Ou ao menos foi o que a Agência Central de Inteligência (CIA) disse ao presidente Harry S. Truman. O ano era 1951. 

Transformou-se em um saber convencional, repetido pelo presidente Barack Obama no encontro de cúpula nuclear nesta semana, de que o risco da Guerra Fria de imensos ataques por milhares de mísseis nucleares deu lugar a uma nova ameaça: terroristas matando dezenas de milhares de americanos com um artefato nuclear caseiro ou roubado. Um grande número de especialistas em segurança concorda que o terrorismo nuclear pode muito bem ser o risco mais sério enfrentado atualmente pelos Estados Unidos. 

Mas não é novo. Na verdade, quase que desde a invenção da bomba atômica, as autoridades do governo temiam a ameaça de bombas atômicas compactas sendo contrabandeadas para os Estados Unidos por agentes soviéticos e detonadas. 

“As autoridades consideram a possibilidade de sabotagem atômica como a mais grave ameaça já enfrentada por este país, com suas fronteiras virtualmente não patrulhadas”, noticiou o “New York Times” em 1953, dizendo aos seus leitores que o governo Eisenhower estava se preparando para alertar o público sobre o risco das “bombas-valise”. 

Centenas de páginas de documentos dos anos 50 que deixaram de ser secretos, obtidos pelo “New York Times” junto ao FBI segundo a Lei de Liberdade de Informação, apresentam uma história notavelmente familiar, na qual agentes comunistas exerciam o papel da Al Qaeda atualmente. 

Naquela época, como agora, os investigadores procuravam por agentes que eles temiam estar nos Estados Unidos aguardando ordens para atacar. Naquela época, também, o governo gastou milhões para instalar detectores de radiação em portos e aeroportos, apesar das dúvidas a respeito de sua eficácia. (Naquela época, alarmes nucleares falsos eram disparados por mostradores de relógio pintados com rádio, escondidos em um espartilho feminino.) 
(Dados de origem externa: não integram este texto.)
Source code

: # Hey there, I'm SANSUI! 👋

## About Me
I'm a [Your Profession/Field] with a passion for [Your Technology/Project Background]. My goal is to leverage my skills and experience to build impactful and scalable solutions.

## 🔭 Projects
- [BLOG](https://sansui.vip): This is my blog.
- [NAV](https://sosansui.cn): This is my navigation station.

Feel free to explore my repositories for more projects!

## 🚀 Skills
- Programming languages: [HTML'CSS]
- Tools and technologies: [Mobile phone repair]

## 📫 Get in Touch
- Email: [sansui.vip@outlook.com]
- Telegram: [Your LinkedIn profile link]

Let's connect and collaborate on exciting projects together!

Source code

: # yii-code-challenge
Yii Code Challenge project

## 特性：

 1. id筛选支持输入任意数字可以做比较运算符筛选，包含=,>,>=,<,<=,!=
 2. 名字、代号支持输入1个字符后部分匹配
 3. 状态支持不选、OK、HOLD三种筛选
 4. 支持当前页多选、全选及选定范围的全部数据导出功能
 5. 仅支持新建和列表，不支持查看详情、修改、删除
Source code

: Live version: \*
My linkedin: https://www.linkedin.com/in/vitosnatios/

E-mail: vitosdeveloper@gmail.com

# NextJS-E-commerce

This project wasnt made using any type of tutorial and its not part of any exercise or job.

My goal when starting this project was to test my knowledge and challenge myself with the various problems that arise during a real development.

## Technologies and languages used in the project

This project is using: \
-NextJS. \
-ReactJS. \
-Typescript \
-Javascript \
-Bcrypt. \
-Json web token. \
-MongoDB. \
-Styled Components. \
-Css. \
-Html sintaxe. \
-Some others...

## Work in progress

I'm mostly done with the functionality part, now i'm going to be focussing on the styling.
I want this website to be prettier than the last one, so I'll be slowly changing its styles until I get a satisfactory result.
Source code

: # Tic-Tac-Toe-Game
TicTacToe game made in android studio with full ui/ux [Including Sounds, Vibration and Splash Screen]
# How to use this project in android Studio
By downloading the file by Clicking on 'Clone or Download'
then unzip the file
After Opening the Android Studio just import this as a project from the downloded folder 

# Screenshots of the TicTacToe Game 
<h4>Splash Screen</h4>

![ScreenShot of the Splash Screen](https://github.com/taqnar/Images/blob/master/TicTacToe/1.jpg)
Nem a recente preocupação com material nuclear cruzando a fronteira mexicana permeável é nova. Um memorando do FBI de 1953 alertava que “um sabotador poderia facilmente se passar por um imigrante ilegal mexicano e entrar no país sem detecção, supostamente carregando uma arma atômica em sua bagagem”. 

Micah Zenko, um membro do Conselho de Relações Exteriores que escreveu sobre a história nuclear, disse: “O temor de um ataque nuclear clandestino em solo americano remonta o início da era nuclear. Certamente não há nada novo aqui, mesmo que não chamassem isso de terrorismo nos anos 50”. 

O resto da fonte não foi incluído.